I'd expect formations controlled by intelligent entities to be rigid, and animal formations to look as alive as this one.
 
Hi flarkey, thanks for linking the old thread.

If someone can show me 3 birds flying in a stacked formation that actively move back and forth amongst each other I'd hold my hand up and say "yes these are birds" but a cursory google search for Birds flying in formation just gives far greater numbers flying in much looser V shapes which is a behaviour I have seen often. And once again, IF Birds I'd expect to record something like this again and in the year since I have not.
I've watched seagulls do just that, soaring over the water looking for food. They hunt individually, but crisscross each other at differing altitudes.
 
Hi flarkey, thanks for linking the old thread.

If someone can show me 3 birds flying in a stacked formation that actively move back and forth amongst each other I'd hold my hand up and say "yes these are birds" but a cursory google search for Birds flying in formation just gives far greater numbers flying in much looser V shapes which is a behaviour I have seen often. And once again, IF Birds I'd expect to record something like this again and in the year since I have not.
I've lived for long periods in areas like this for many years; I went to school in Grays, where this video was filmed, and now live on northeast Kent just across the Thames Estuary, where I often walk and take photos on coastal marshes.

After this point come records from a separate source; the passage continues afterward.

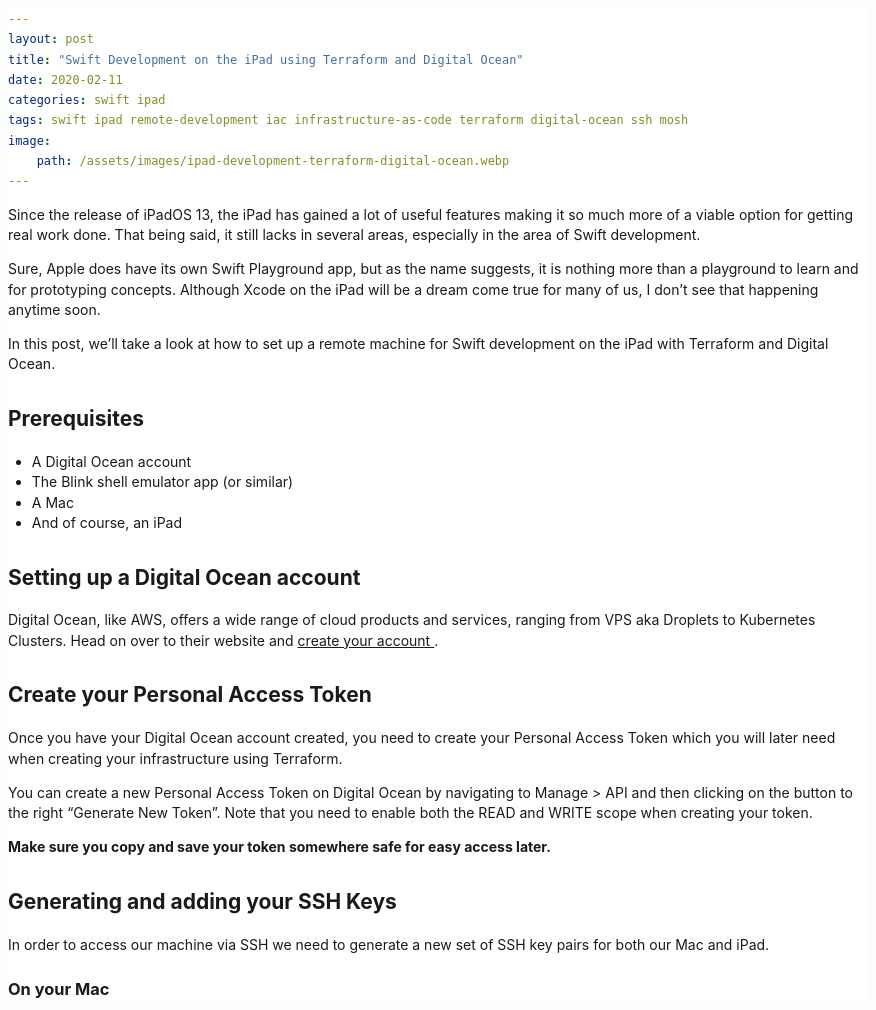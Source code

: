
 ```yaml
---
layout: post
title: "Swift Development on the iPad using Terraform and Digital Ocean"
date: 2020-02-11
categories: swift ipad
tags: swift ipad remote-development iac infrastructure-as-code terraform digital-ocean ssh mosh
image:
    path: /assets/images/ipad-development-terraform-digital-ocean.webp
---
```


Since the release of iPadOS 13, the iPad has gained a lot of useful features making it so much more of a viable option for getting real work done. That being said, it still lacks in several areas, especially in the area of Swift development.

Sure, Apple does have its own Swift Playground app, but as the name suggests, it is nothing more than a playground to learn and for prototyping concepts. Although Xcode on the iPad will be a dream come true for many of us, I don’t see that happening anytime soon. 

In this post, we’ll take a look at how to set up a remote machine for Swift development on the iPad with Terraform and Digital Ocean.

## Prerequisites

* A Digital Ocean account
* The Blink shell emulator app (or similar)
* A Mac
* And of course, an iPad

## Setting up a Digital Ocean account

Digital Ocean, like AWS, offers a wide range of cloud products and services, ranging from VPS aka Droplets to Kubernetes Clusters. Head on over to their website and [create your account ](https://m.do.co/c/511f92eb87d6).

## Create your Personal Access Token

Once you have your Digital Ocean account created, you need to create your Personal Access Token which you will later need when creating your infrastructure using Terraform.

You can create a new Personal Access Token on Digital Ocean by navigating to Manage > API and then clicking on the button to the right “Generate New Token”. Note that you need to enable both the READ and WRITE scope when creating your token.

**Make sure you copy and save your token somewhere safe for easy access later.**

## Generating and adding your SSH Keys

In order to access our machine via SSH we need to generate a new set of SSH key pairs for both our Mac and iPad.

### On your Mac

Larger birds that could show up like this are very common there, both seabirds and waders.

I wouldn't find it at all surprising to see small (or larger) groups of birds flying together and changing formation like this. The birds to the rear benefit from the slipstream of the leading bird, which is likely to tire after a time and fall back, while another takes the lead. That is why large skeins often take a V shaped formation.

When we combine that with a parallax effect between birds that may be at slightly different heights, there isn't anything imprabable about the paths seen.
 
Birds seem likely, but are balloons also in the running? Especially if you get a trio of them with the strings tied together, making for a maximum spacing that keeps them in formation, but allows them to move around each other within limts as the wind hustles them along.

Like birds, they could be illuminated by ground lights or the moon, but also note that led helium balloons exist, and are sometimes released intentionally...
il_300x300.1678688541_95ca.jpg
 
Hi flarkey, thanks for linking the old thread.

If someone can show me 3 birds flying in a stacked formation that actively move back and forth amongst each other I'd hold my hand up and say "yes these are birds" but a cursory google search for Birds flying in formation just gives far greater numbers flying in much looser V shapes which is a behaviour I have seen often. And once again, IF Birds I'd expect to record something like this again and in the year since I have not.

I only saw the rear two swap positions, but our view of them was clearly foreshortened. Therefore one might be a bit higher, the other a bit lower, one a bit in front, the other a bit lagging, and it really wouldn't take much of a change in those parameters for them to appear to swap positions when squashed onto our image plane.